Rough

For Sales

Rough for Sales teams

The conversation that keeps happening

Late in the process. The buyer is sold on the product. There's one specific thing they need. A custom view. An integration tweak. A workflow nobody else asks for. You don't have it. They go quiet.

You can ask product. You can ask engineering. You can promise something and hope. None of those work fast enough, and "we'll add it to the roadmap" stopped being persuasive a long time ago.

Build the thing

Build the thing. In the demo, on the call, while the buyer is watching. Or in a follow-up that goes out the same day. Rough lets you describe a feature in plain language and get a working version of it inside the customer's instance of the product.

You're not promising a roadmap item. You're showing the working software. That changes the shape of the conversation.

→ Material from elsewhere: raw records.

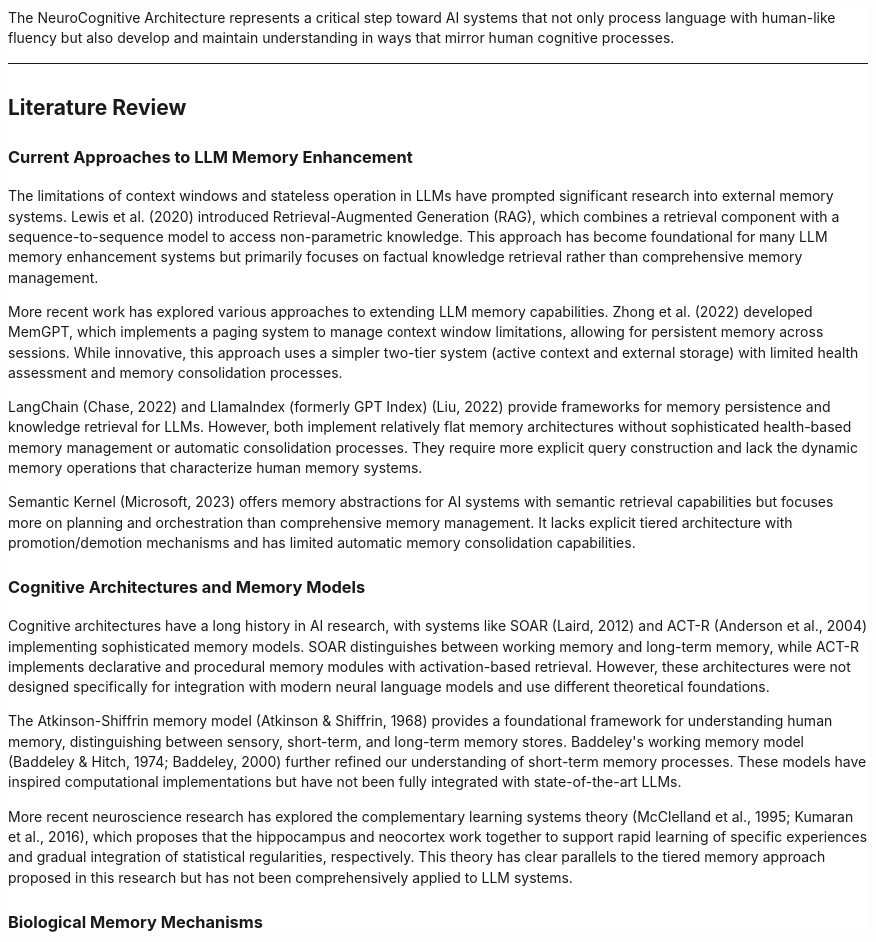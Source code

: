 The NeuroCognitive Architecture represents a critical step toward AI systems that not only process language with human-like fluency but also develop and maintain understanding in ways that mirror human cognitive processes.

---

## Literature Review

### Current Approaches to LLM Memory Enhancement

The limitations of context windows and stateless operation in LLMs have prompted significant research into external memory systems. Lewis et al. (2020) introduced Retrieval-Augmented Generation (RAG), which combines a retrieval component with a sequence-to-sequence model to access non-parametric knowledge. This approach has become foundational for many LLM memory enhancement systems but primarily focuses on factual knowledge retrieval rather than comprehensive memory management.

More recent work has explored various approaches to extending LLM memory capabilities. Zhong et al. (2022) developed MemGPT, which implements a paging system to manage context window limitations, allowing for persistent memory across sessions. While innovative, this approach uses a simpler two-tier system (active context and external storage) with limited health assessment and memory consolidation processes.

LangChain (Chase, 2022) and LlamaIndex (formerly GPT Index) (Liu, 2022) provide frameworks for memory persistence and knowledge retrieval for LLMs. However, both implement relatively flat memory architectures without sophisticated health-based memory management or automatic consolidation processes. They require more explicit query construction and lack the dynamic memory operations that characterize human memory systems.

Semantic Kernel (Microsoft, 2023) offers memory abstractions for AI systems with semantic retrieval capabilities but focuses more on planning and orchestration than comprehensive memory management. It lacks explicit tiered architecture with promotion/demotion mechanisms and has limited automatic memory consolidation capabilities.

### Cognitive Architectures and Memory Models

Cognitive architectures have a long history in AI research, with systems like SOAR (Laird, 2012) and ACT-R (Anderson et al., 2004) implementing sophisticated memory models. SOAR distinguishes between working memory and long-term memory, while ACT-R implements declarative and procedural memory modules with activation-based retrieval. However, these architectures were not designed specifically for integration with modern neural language models and use different theoretical foundations.

The Atkinson-Shiffrin memory model (Atkinson & Shiffrin, 1968) provides a foundational framework for understanding human memory, distinguishing between sensory, short-term, and long-term memory stores. Baddeley's working memory model (Baddeley & Hitch, 1974; Baddeley, 2000) further refined our understanding of short-term memory processes. These models have inspired computational implementations but have not been fully integrated with state-of-the-art LLMs.

More recent neuroscience research has explored the complementary learning systems theory (McClelland et al., 1995; Kumaran et al., 2016), which proposes that the hippocampus and neocortex work together to support rapid learning of specific experiences and gradual integration of statistical regularities, respectively. This theory has clear parallels to the tiered memory approach proposed in this research but has not been comprehensively applied to LLM systems.

### Biological Memory Mechanisms
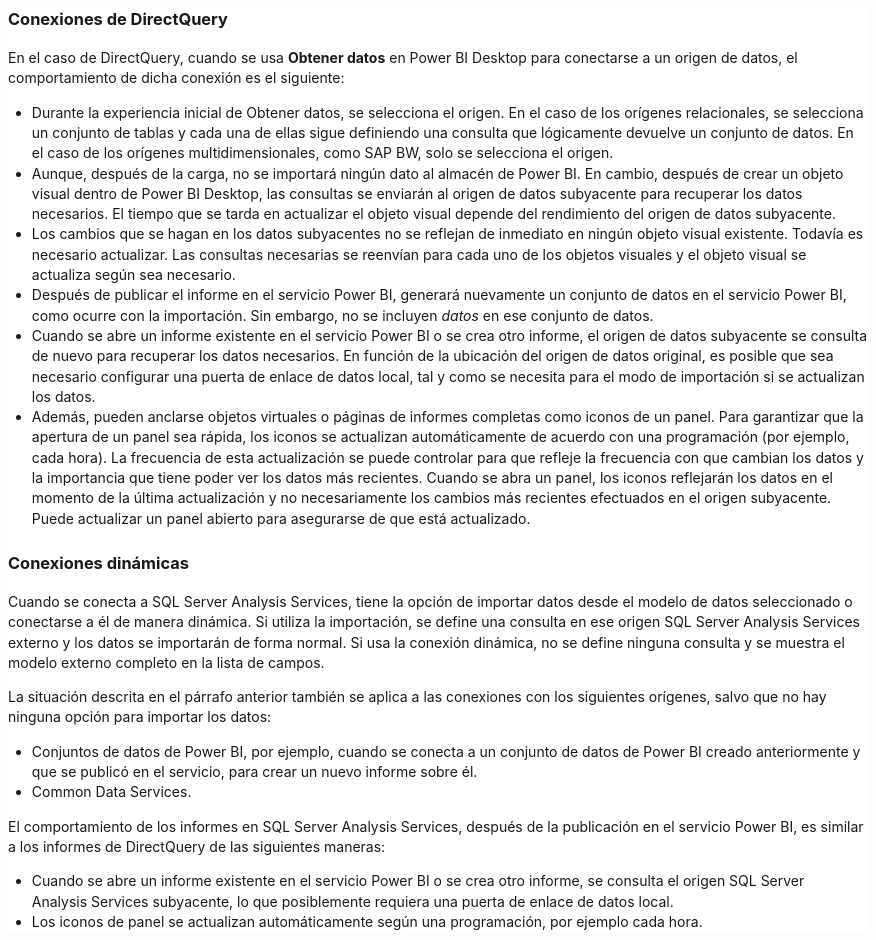 ### <a name="directquery-connections"></a>Conexiones de DirectQuery

En el caso de DirectQuery, cuando se usa **Obtener datos** en Power BI Desktop para conectarse a un origen de datos, el comportamiento de dicha conexión es el siguiente:

* Durante la experiencia inicial de Obtener datos, se selecciona el origen. En el caso de los orígenes relacionales, se selecciona un conjunto de tablas y cada una de ellas sigue definiendo una consulta que lógicamente devuelve un conjunto de datos. En el caso de los orígenes multidimensionales, como SAP BW, solo se selecciona el origen.
* Aunque, después de la carga, no se importará ningún dato al almacén de Power BI. En cambio, después de crear un objeto visual dentro de Power BI Desktop, las consultas se enviarán al origen de datos subyacente para recuperar los datos necesarios. El tiempo que se tarda en actualizar el objeto visual depende del rendimiento del origen de datos subyacente.
* Los cambios que se hagan en los datos subyacentes no se reflejan de inmediato en ningún objeto visual existente. Todavía es necesario actualizar. Las consultas necesarias se reenvían para cada uno de los objetos visuales y el objeto visual se actualiza según sea necesario.
* Después de publicar el informe en el servicio Power BI, generará nuevamente un conjunto de datos en el servicio Power BI, como ocurre con la importación. Sin embargo, no se incluyen *datos* en ese conjunto de datos.
* Cuando se abre un informe existente en el servicio Power BI o se crea otro informe, el origen de datos subyacente se consulta de nuevo para recuperar los datos necesarios. En función de la ubicación del origen de datos original, es posible que sea necesario configurar una puerta de enlace de datos local, tal y como se necesita para el modo de importación si se actualizan los datos.
* Además, pueden anclarse objetos virtuales o páginas de informes completas como iconos de un panel. Para garantizar que la apertura de un panel sea rápida, los iconos se actualizan automáticamente de acuerdo con una programación (por ejemplo, cada hora). La frecuencia de esta actualización se puede controlar para que refleje la frecuencia con que cambian los datos y la importancia que tiene poder ver los datos más recientes. Cuando se abra un panel, los iconos reflejarán los datos en el momento de la última actualización y no necesariamente los cambios más recientes efectuados en el origen subyacente. Puede actualizar un panel abierto para asegurarse de que está actualizado.

### <a name="live-connections"></a>Conexiones dinámicas

Cuando se conecta a SQL Server Analysis Services, tiene la opción de importar datos desde el modelo de datos seleccionado o conectarse a él de manera dinámica. Si utiliza la importación, se define una consulta en ese origen SQL Server Analysis Services externo y los datos se importarán de forma normal. Si usa la conexión dinámica, no se define ninguna consulta y se muestra el modelo externo completo en la lista de campos.

La situación descrita en el párrafo anterior también se aplica a las conexiones con los siguientes orígenes, salvo que no hay ninguna opción para importar los datos:

* Conjuntos de datos de Power BI, por ejemplo, cuando se conecta a un conjunto de datos de Power BI creado anteriormente y que se publicó en el servicio, para crear un nuevo informe sobre él.
* Common Data Services.

El comportamiento de los informes en SQL Server Analysis Services, después de la publicación en el servicio Power BI, es similar a los informes de DirectQuery de las siguientes maneras:

* Cuando se abre un informe existente en el servicio Power BI o se crea otro informe, se consulta el origen SQL Server Analysis Services subyacente, lo que posiblemente requiera una puerta de enlace de datos local.
* Los iconos de panel se actualizan automáticamente según una programación, por ejemplo cada hora.
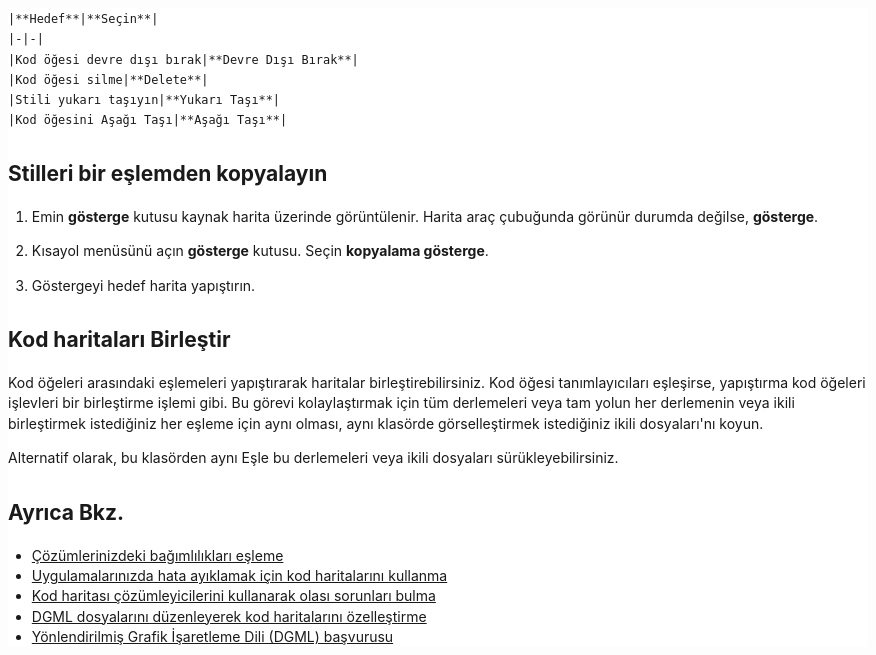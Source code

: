     |**Hedef**|**Seçin**|
    |-|-|
    |Kod öğesi devre dışı bırak|**Devre Dışı Bırak**|
    |Kod öğesi silme|**Delete**|
    |Stili yukarı taşıyın|**Yukarı Taşı**|
    |Kod öğesini Aşağı Taşı|**Aşağı Taşı**|

##  <a name="CopyLegend"></a> Stilleri bir eşlemden kopyalayın

1.  Emin **gösterge** kutusu kaynak harita üzerinde görüntülenir. Harita araç çubuğunda görünür durumda değilse, **gösterge**.

2.  Kısayol menüsünü açın **gösterge** kutusu. Seçin **kopyalama gösterge**.

3.  Göstergeyi hedef harita yapıştırın.

##  <a name="MergeMaps"></a> Kod haritaları Birleştir

Kod öğeleri arasındaki eşlemeleri yapıştırarak haritalar birleştirebilirsiniz. Kod öğesi tanımlayıcıları eşleşirse, yapıştırma kod öğeleri işlevleri bir birleştirme işlemi gibi. Bu görevi kolaylaştırmak için tüm derlemeleri veya tam yolun her derlemenin veya ikili birleştirmek istediğiniz her eşleme için aynı olması, aynı klasörde görselleştirmek istediğiniz ikili dosyaları'nı koyun.

Alternatif olarak, bu klasörden aynı Eşle bu derlemeleri veya ikili dosyaları sürükleyebilirsiniz.

## <a name="see-also"></a>Ayrıca Bkz.

- [Çözümlerinizdeki bağımlılıkları eşleme](../modeling/map-dependencies-across-your-solutions.md)
- [Uygulamalarınızda hata ayıklamak için kod haritalarını kullanma](../modeling/use-code-maps-to-debug-your-applications.md)
- [Kod haritası çözümleyicilerini kullanarak olası sorunları bulma](../modeling/find-potential-problems-using-code-map-analyzers.md)
- [DGML dosyalarını düzenleyerek kod haritalarını özelleştirme](../modeling/customize-code-maps-by-editing-the-dgml-files.md)
- [Yönlendirilmiş Grafik İşaretleme Dili (DGML) başvurusu](../modeling/directed-graph-markup-language-dgml-reference.md)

How to use it in a deal cycle

What you're actually selling

With Rough in the picture, you're selling the product as it exists today plus the surface area for the customer to make it fit. That's a different sale, and it's usually a stronger one. It doesn't depend on perfectly anticipating what the buyer will need a quarter from now.

What not to oversell

Rough is for the long tail. It's not a replacement for the parts of the product that need to be designed, supported and maintained centrally. When something is structurally important to the customer, that's still a product conversation. Be honest about which is which. Buyers can tell.